After correcting for confounding variables, the restricted cubic spline analysis demonstrated a linear association between the LAR and 90-day mortality (p for linearity=0.9163, p<0.001) (Figure 5). The mortality rate among patients with cardiogenic shock increased in correlation with LAR levels.
The restricted cubic spline analysis of the LAR and 90-day mortality in patients with cardiogenic shock.

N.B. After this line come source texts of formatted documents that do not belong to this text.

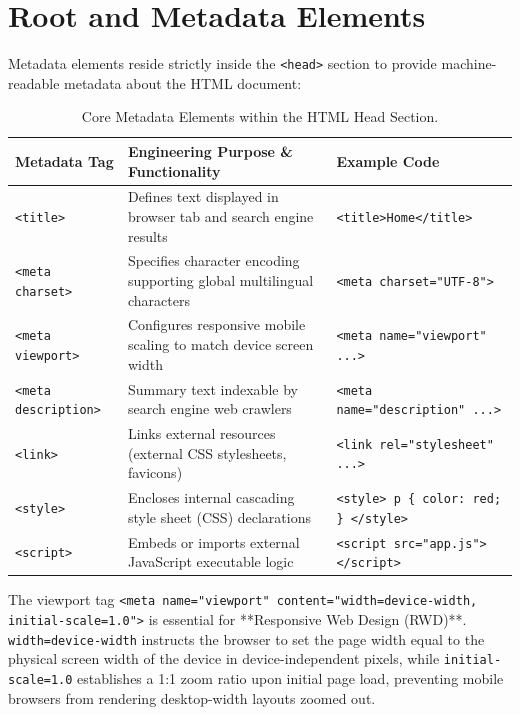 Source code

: \section{Root and Metadata Elements}

Metadata elements reside strictly inside the \texttt{<head>} section to provide machine-readable metadata about the HTML document:

\begin{table}[htbp]
\centering
\small
\renewcommand{\arraystretch}{1.3}
\begin{tabularx}{\linewidth}{l>{\raggedright\arraybackslash}Xl}
\toprule
\textbf{Metadata Tag} & \textbf{Engineering Purpose \& Functionality} & \textbf{Example Code} \\
\midrule
\texttt{<title>} & Defines text displayed in browser tab and search engine results & \texttt{<title>Home</title>} \\
\texttt{<meta charset>} & Specifies character encoding supporting global multilingual characters & \texttt{<meta charset="UTF-8">} \\
\texttt{<meta viewport>} & Configures responsive mobile scaling to match device screen width & \texttt{<meta name="viewport" ...>} \\
\texttt{<meta description>} & Summary text indexable by search engine web crawlers & \texttt{<meta name="description" ...>} \\
\texttt{<link>} & Links external resources (external CSS stylesheets, favicons) & \texttt{<link rel="stylesheet" ...>} \\
\texttt{<style>} & Encloses internal cascading style sheet (CSS) declarations & \texttt{<style> p \{ color: red; \} </style>} \\
\texttt{<script>} & Embeds or imports external JavaScript executable logic & \texttt{<script src="app.js"></script>} \\
\bottomrule
\end{tabularx}
\caption{Core Metadata Elements within the HTML Head Section.}
\label{tab:metadata-tags}
\end{table}

\begin{conceptbox}
The viewport tag \texttt{<meta name="viewport" content="width=device-width, initial-scale=1.0">} is essential for **Responsive Web Design (RWD)**. \texttt{width=device-width} instructs the browser to set the page width equal to the physical screen width of the device in device-independent pixels, while \texttt{initial-scale=1.0} establishes a 1:1 zoom ratio upon initial page load, preventing mobile browsers from rendering desktop-width layouts zoomed out.
\end{conceptbox}

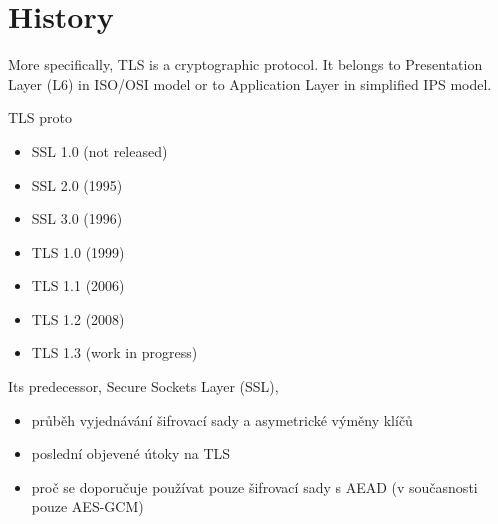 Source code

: \section{History}

More specifically, TLS is a cryptographic protocol. It belongs to Presentation Layer (L6) in ISO/OSI model or to Application Layer in simplified IPS model.

TLS proto

\begin{itemize}
  \item SSL 1.0 (not released)
  \item SSL 2.0 (1995)
  \item SSL 3.0 (1996)
  \item TLS 1.0 (1999)
  \item TLS 1.1 (2006)
  \item TLS 1.2 (2008)
  \item TLS 1.3 (work in progress)
\end{itemize}

Its predecessor, Secure Sockets Layer (SSL),


\begin{itemize}
  \item průběh vyjednávání šifrovací sady a asymetrické výměny klíčů
  \item poslední objevené útoky na TLS
  \item proč se doporučuje používat pouze šifrovací sady s AEAD (v současnosti pouze AES-GCM)
\end{itemize}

Decision curves corresponding to LAR, CardShock risk and IABP-SHOCK II score, respectively
Decision curve analysis revealed significant threshold-dependent variation in clinical utility among the three models (Figure 6). The LAR model demonstrated superior net benefit at intermediate threshold probabilities (30–75 %), achieving peak performance at approximately 50 % probability (net benefit≈0.12). Throughout this range, LAR maintained significantly higher net benefit than both CardShock risk score and IABP-SHOCK II score. At thresholds below 30 %, CardShock risk score showed better performance, while beyond 75 %, LAR’s net benefit declined sharply into negative values whereas the other models maintained minimal positive net benefit. All models outperformed the “treat all” and “treat none” strategies within their optimal ranges.
Decision curve analysis.
The LAR model shows optimal utility for intermediate-risk clinical decisions (30–75 % threshold), making it particularly valuable for guiding treatment in patients where intervention risks require careful consideration against potential benefits. These findings support using LAR for personalized risk assessment when clinicians encounter moderate probability scenarios in 90-day mortality prediction.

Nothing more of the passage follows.